Well, the buzz about barefoot running is about to hit a fever pitch. As we’ve talked about in previous posts , Harvard anthropologist Dan Lieberman has been studying the evolution of human running for several years. Dr. Lieberman has just published the results of his study in the journal Nature and the mainstream media is running (cough) with the story. For those of you who listen to NPR on the drive home, you might have heard this story on “All Things Considered” today. The story is also available on NPR.org and features a pretty interesting video:
Not surprisingly, Vibram Five Fingers are also getting a lot of attention from the media (Vibram sponsored Lieberman’s study). The Five Fingers clearly help people to try barefoot running, while providing some protection from rocks, glass, etc. As we talked about in the previous post , Newton’s are built for Natural Running but some of you may be wondering how Newtons compare to Vibrams. Amanda Brooks asked just that on her blog, Run to the Finish , and Newton Running’s Director of Education and Research, Ian Adamson, had this response:
Running Newton Shoes and Vibram Five Fingers have many similarities, at least from a form perspective. The primary difference is the cushioning and energy return provided by Newtons, which is largely absent in Vibrams.

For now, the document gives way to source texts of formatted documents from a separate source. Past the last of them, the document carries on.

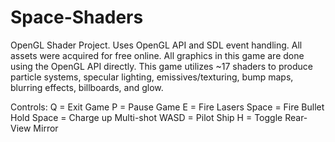 # Space-Shaders
OpenGL Shader Project. Uses OpenGL API and SDL event handling.
All assets were acquired for free online.
All graphics in this game are done using the OpenGL API directly.
This game utilizes ~17 shaders to produce particle systems, specular lighting, emissives/texturing, bump maps, blurring effects, billboards, and glow.

Controls:
Q = Exit Game
P = Pause Game
E = Fire Lasers
Space = Fire Bullet
Hold Space = Charge up Multi-shot
WASD = Pilot Ship
H = Toggle Rear-View Mirror
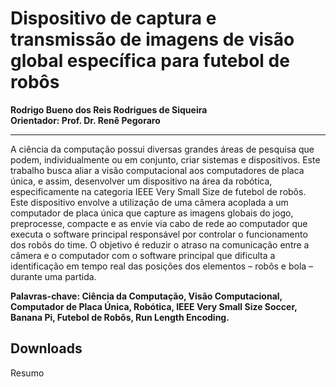 # Dispositivo de captura e transmissão de imagens de visão global específica para futebol de robôs
**Rodrigo Bueno dos Reis Rodrigues de Siqueira**  
**Orientador: Prof. Dr. Renê Pegoraro**
***
A ciência da computação possui diversas grandes áreas de pesquisa que podem,
individualmente ou em conjunto, criar sistemas e dispositivos. Este trabalho busca aliar
a visão computacional aos computadores de placa única, e assim, desenvolver um
dispositivo na área da robótica, especificamente na categoria IEEE Very Small Size de
futebol de robôs. Este dispositivo envolve a utilização de uma câmera acoplada a um
computador de placa única que capture as imagens globais do jogo, preprocesse,
compacte e as envie via cabo de rede ao computador que executa o software principal
responsável por controlar o funcionamento dos robôs do time. O objetivo é reduzir o
atraso na comunicação entre a câmera e o computador com o software principal que
dificulta a identificação em tempo real das posições dos elementos – robôs e bola –
durante uma partida.  

**Palavras-chave: Ciência da Computação, Visão Computacional, Computador de Placa Única, Robótica, IEEE Very Small Size Soccer, Banana Pi, Futebol de Robôs, Run Length Encoding.**

## Downloads

<a :href="$withBase('/files/resumo_rodrigo.pdf')" download>Resumo</a>

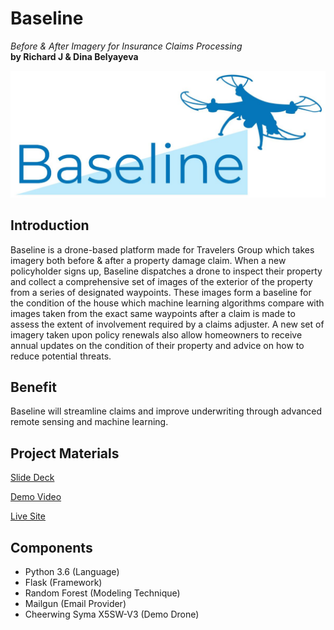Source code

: # Baseline
_Before & After Imagery for Insurance Claims Processing_   
**by Richard J & Dina Belyayeva**

![Baseline Logo](logo.jpg)

## Introduction
Baseline is a drone-based platform made for Travelers Group which takes imagery both before & after a property damage claim. When a new policyholder signs up, Baseline dispatches a drone to inspect their property and collect a comprehensive set of images of the exterior of the property from a series of designated waypoints. These images form a baseline for the condition of the house which machine learning algorithms compare with images taken from the exact same waypoints after a claim is made to assess the extent of involvement required by a claims adjuster. A new set of imagery taken upon policy renewals also allow homeowners to receive annual updates on the condition of their property and advice on how to reduce potential threats. 

## Benefit
Baseline will streamline claims and improve underwriting through advanced remote sensing and machine learning. 

## Project Materials
[Slide Deck](https://docs.google.com/presentation/d/1Qdd8CGe7G5S-9OpA7RUKxXDXJ9A1_5KWQNy5NT6sb_c)

[Demo Video](https://drive.google.com/file/d/1XxZnf8G-unbQdyDSqLJpRrD-g-3JYV2h)

[Live Site](https://baselinehq.herokuapp.com?address=10%20Park%20Street%20New%20Canaan%2C%20CT%2006840)  

## Components
- Python 3.6 (Language)
- Flask (Framework)
- Random Forest (Modeling Technique)
- Mailgun (Email Provider)  
- Cheerwing Syma X5SW-V3 (Demo Drone)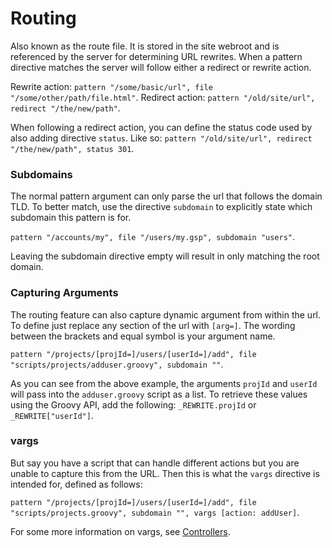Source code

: # Routing

Also known as the route file. It is stored in the site webroot and is referenced by the server for determining URL rewrites. When a pattern directive matches the server will follow either a redirect or rewrite action.

Rewrite action: `pattern "/some/basic/url", file "/some/other/path/file.html"`.
Redirect action: `pattern "/old/site/url", redirect "/the/new/path"`.

When following a redirect action, you can define the status code used by also adding directive `status`. Like so: `pattern "/old/site/url", redirect "/the/new/path", status 301`.

### Subdomains

The normal pattern argument can only parse the url that follows the domain TLD. To better match, use the directive `subdomain` to explicitly state which subdomain this pattern is for.

`pattern "/accounts/my", file "/users/my.gsp", subdomain "users"`.

Leaving the subdomain directive empty will result in only matching the root domain.

### Capturing Arguments

The routing feature can also capture dynamic argument from within the url. To define just replace any section of the url with `[arg=]`. The wording between the brackets and equal symbol is your argument name.

`pattern "/projects/[projId=]/users/[userId=]/add", file "scripts/projects/adduser.groovy", subdomain ""`.

As you can see from the above example, the arguments `projId` and `userId` will pass into the `adduser.groovy` script as a list. To retrieve these values using the Groovy API, add the following: `_REWRITE.projId` or `_REWRITE["userId"]`.

### vargs

But say you have a script that can handle different actions but you are unable to capture this from the URL. Then this is what the `vargs` directive is intended for, defined as follows:

`pattern "/projects/[projId=]/users/[userId=]/add", file "scripts/projects.groovy", subdomain "", vargs [action: addUser]`.

For some more information on vargs, see [Controllers](/docs/scripting/controllers.md).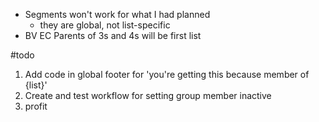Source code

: - Segments won't work for what I had planned
	- they are global, not list-specific
- BV EC Parents of 3s and 4s will be first list

#todo 
1. Add code in global footer for 'you're getting this because member of {list}'
2. Create and test workflow for setting group member inactive
3. profit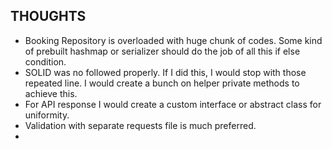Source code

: ## THOUGHTS
- Booking Repository is overloaded with huge chunk of codes. Some kind of prebuilt hashmap or serializer should do the job of all this if else condition.
- SOLID was no followed properly. If I did this, I would stop with those repeated line. I would create a bunch on helper private methods to achieve this.
- For API response I would create a custom interface or abstract class for uniformity. 
- Validation with separate requests file is much preferred.
- 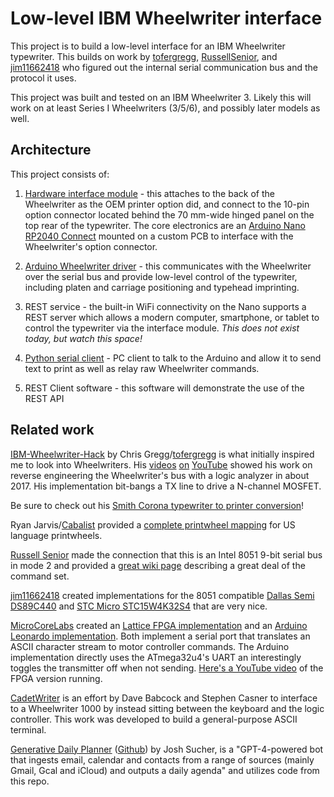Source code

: # Low-level IBM Wheelwriter interface
This project is to build a low-level interface for an IBM Wheelwriter 
typewriter. This builds on work by 
[tofergregg](https://github.com/tofergregg/IBM-Wheelwriter-Hack), 
[RussellSenior](https://github.com/tofergregg/IBM-Wheelwriter-Hack/pull/11), 
and [jim11662418](https://github.com/jim11662418/wheelwriter-teletype) 
who figured out the internal serial communication bus and the protocol it uses.

This project was built and tested on an IBM Wheelwriter 3. Likely this will 
work on at least Series I Wheelwriters (3/5/6), and possibly later models as 
well.

## Architecture
This project consists of:

1. [Hardware interface module](pcb/) - this attaches to the back of the Wheelwriter as
the OEM printer option did, and connect to the 10-pin option connector located 
behind the 70 mm-wide hinged panel on the top rear of the typewriter. The core 
electronics are an [Arduino Nano RP2040 Connect](https://docs.arduino.cc/hardware/nano-rp2040-connect)
mounted on a custom PCB to interface with the Wheelwriter's option connector. 

3. [Arduino Wheelwriter driver](src/arduino/wheelwriter_interface) - this 
communicates with the Wheelwriter over the serial bus and provide low-level 
control of the typewriter, including platen and carriage positioning and 
typehead imprinting.

4. REST service - the built-in WiFi connectivity on the Nano supports a REST 
server which allows a modern computer, smartphone, or tablet to control the
typewriter via the interface module. *This does not exist today, but watch this space!*

5. [Python serial client](src/client) - PC client to talk to the Arduino and
allow it to send text to print as well as relay raw Wheelwriter commands. 

6. REST Client software - this software will demonstrate the use of the REST API

## Related work
[IBM-Wheelwriter-Hack](https://github.com/tofergregg/IBM-Wheelwriter-Hack) by 
Chris Gregg/[tofergregg](https://github.com/tofergregg) is what initially 
inspired me to look into Wheelwriters. His [videos](https://www.youtube.com/watch?v=Awxbu8y5cv8) 
[on](https://www.youtube.com/watch?v=0vrvDQmZcPI) 
[YouTube](https://www.youtube.com/watch?v=5FTS4fj5Im4) showed his work on 
reverse engineering the Wheelwriter's bus with a logic analyzer in about 2017.
His implementation bit-bangs a TX line to drive a N-channel MOSFET.

Be sure to check out his 
[Smith Corona typewriter to printer conversion](https://www.youtube.com/watch?v=le4C2HeNrdQ)!

Ryan Jarvis/[Cabalist](https://github.com/Cabalist) provided a 
[complete printwheel mapping](https://github.com/tofergregg/IBM-Wheelwriter-Hack/issues/5) 
for US language printwheels.

[Russell Senior](https://github.com/RussellSenior) made the connection that 
this is an Intel 8051 9-bit serial bus in mode 2 and provided a 
[great wiki page](https://github.com/RussellSenior/IBM-Wheelwriter-Hack/wiki/Bus-Protocol) 
describing a great deal of the command set.

[jim11662418](https://github.com/jim11662418) created implementations for 
the 8051 compatible [Dallas Semi DS89C440](https://github.com/jim11662418/wheelwriter-printer)
and [STC Micro STC15W4K32S4](https://github.com/jim11662418/wheelwriter-teletype)
that are very nice.

[MicroCoreLabs](https://github.com/MicroCoreLabs) created an 
[Lattice FPGA implementation](https://github.com/MicroCoreLabs/Projects/tree/master/Wheelwriter) 
and an [Arduino Leonardo implementation](https://github.com/MicroCoreLabs/Projects/tree/master/Wheelwriter2). 
Both implement a serial port that translates an ASCII character stream to motor 
controller commands. The Arduino implementation directly uses the ATmega32u4's 
UART an interestingly toggles the transmitter off when not sending. 
[Here's a YouTube video](https://www.youtube.com/watch?v=q8gCYw75E1A) of the 
FPGA version running.

[CadetWriter](https://github.com/IBM-1620/Cadetwriter) is an effort by Dave 
Babcock and Stephen Casner to interface to a Wheelwriter 1000 by instead 
sitting between the keyboard and the logic controller. This work was developed 
to build a general-purpose ASCII terminal.

[Generative Daily Planner](https://www.thingswemake.com/generative-daily-planner)
([Github](https://github.com/joshsucher/wheelwriter-gpt-agenda)) by Josh 
Sucher, is a "GPT-4-powered bot that ingests email, calendar and contacts from 
a range of sources (mainly Gmail, Gcal and iCloud) and outputs a daily agenda" 
and utilizes code from this repo.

Both Newton Performance Racers and Vibrams have a 2 mm heel lift, or toe drop depending on how you look at it. This translates into a 1.3% down grade in the shoe, also referred to as ramp angle or drop. Newton Performance Trainers have a 2% gradient, which although very small, can be felt by aware runners. Regular running shoes have a much steeper angle, up to 15% depending on the shoe.

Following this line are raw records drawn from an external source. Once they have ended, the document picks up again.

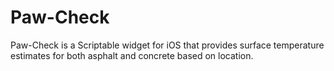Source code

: # Paw-Check
Paw-Check is a Scriptable widget for iOS that provides surface temperature estimates for both asphalt and concrete based on location.
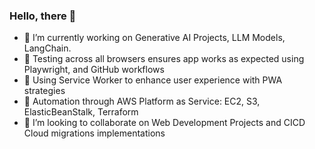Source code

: ### Hello, there 👋

- 🔭 I’m currently working on Generative AI Projects, LLM Models, LangChain.
- 🔭 Testing across all browsers ensures app works as expected using Playwright, and GitHub workflows
- 🔭 Using Service Worker to enhance user experience with PWA strategies
- 🔭 Automation through AWS Platform as Service: EC2, S3, ElasticBeanStalk, Terraform
- 👯 I’m looking to collaborate on Web Development Projects and CICD Cloud migrations implementations


<!--
**sierratrading/sierratrading** is a ✨ _special_ ✨ repository because its `README.md` (this file) appears on your GitHub profile.

Here are some ideas to get you started:

- 🔭 I’m currently working on ...
- 🌱 I’m currently learning ...
- 👯 I’m looking to collaborate on ...
- 🤔 I’m looking for help with ...
- 💬 Ask me about ...
- 📫 How to reach me: ...
- 😄 Pronouns: ...
- ⚡ Fun fact: ...
-->
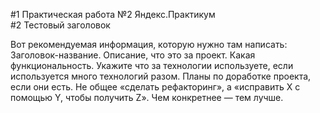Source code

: #1 Практическая работа №2 Яндекс.Практикум  
#2 Тестовый заголовок




Вот рекомендуемая информация, которую нужно там написать:
Заголовок-название.
Описание, что это за проект. Какая функциональность. Укажите что за технологии используете, если используется много технологий разом.
Планы по доработке проекта, если они есть. Не общее «сделать рефакторинг», а «исправить X с помощью Y, чтобы получить Z». Чем конкретнее — тем лучше.
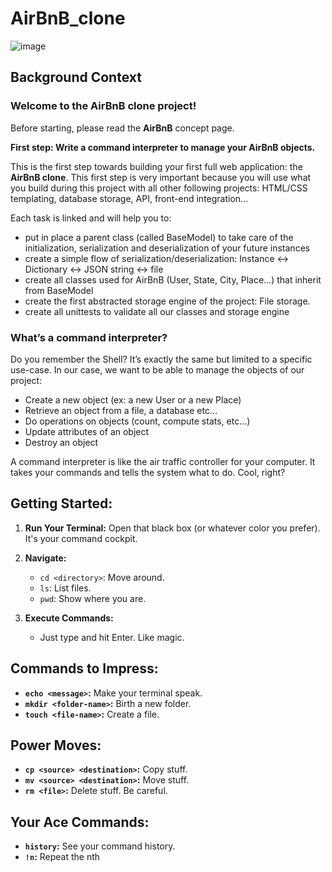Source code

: # AirBnB_clone



![image](https://github.com/dxrk09/AirBnB_clone/assets/118543407/c93db3ca-b09e-41c6-91c5-c2b21865ddc6)

## Background Context

### Welcome to the AirBnB clone project!

Before starting, please read the **AirBnB** concept page.

**First step: Write a command interpreter to manage your AirBnB objects.**

This is the first step towards building your first full web application: the **AirBnB clone**. This first step is very important because you will use what you build during this project with all other following projects: HTML/CSS templating, database storage, API, front-end integration…

Each task is linked and will help you to:

- put in place a parent class (called BaseModel) to take care of the initialization, serialization and deserialization of your future instances
- create a simple flow of serialization/deserialization: Instance <-> Dictionary <-> JSON string <-> file
- create all classes used for AirBnB (User, State, City, Place…) that inherit from BaseModel
- create the first abstracted storage engine of the project: File storage.
- create all unittests to validate all our classes and storage engine
  
### What’s a command interpreter?

Do you remember the Shell? It’s exactly the same but limited to a specific use-case. In our case, we want to be able to manage the objects of our project:

- Create a new object (ex: a new User or a new Place)
- Retrieve an object from a file, a database etc…
- Do operations on objects (count, compute stats, etc…)
- Update attributes of an object
- Destroy an object

A command interpreter is like the air traffic controller for your computer. It takes your commands and tells the system what to do. Cool, right?

## Getting Started:

1. **Run Your Terminal:** Open that black box (or whatever color you prefer). It's your command cockpit.

2. **Navigate:**
   - `cd <directory>`: Move around.
   - `ls`: List files.
   - `pwd`: Show where you are.

3. **Execute Commands:**
   - Just type and hit Enter. Like magic.

## Commands to Impress:

- **`echo <message>`:** Make your terminal speak.
- **`mkdir <folder-name>`:** Birth a new folder.
- **`touch <file-name>`:** Create a file.

## Power Moves:

- **`cp <source> <destination>`:** Copy stuff.
- **`mv <source> <destination>`:** Move stuff.
- **`rm <file>`:** Delete stuff. Be careful.

## Your Ace Commands:

- **`history`:** See your command history.
- **`!n`:** Repeat the nth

Barefoot running forces you to run efficiently and preventatively with respect to injury. Vibram’s allow people to experience barefoot running with an added layer of protection from harsh surfaces, while Newton’s go one step further, adding forefoot cushioning and a significant energy return component.
Newton shoes are much kinder to the body’s structure and musculature when transitioning from a traditional running shoe to barefoot, and allow you to perfect a natural (barefoot) form while providing protection and cushioning. Newton’s active membrane technology has been carefully designed to facilitate afferent feedback, which means the nerves in your forefoot feel the ground very quickly through the shoe. This is achieved through the outer lugs and internal semi-rigid chamber that is connected to the bio-mechanical top plate adjacent to your foot inside the shoe.
Traditional shoe cushioning mechanisms dampens afferent feedback, hampering proprioception and thus hindering your ability to self-regulate the impact of your foot strike. Studies show that runners strike much harder in shoes that dampen afferent feedback, one of the causes of injury. Barefoot runners and runners in shoes that allow you to sense the ground encourage you to run protectively, as if barefoot.
Bottom line is that both Vibrams and Newtons encourage a barefoot or natural running style, but Newtons make it much easier for runners to transition from typical running shoes.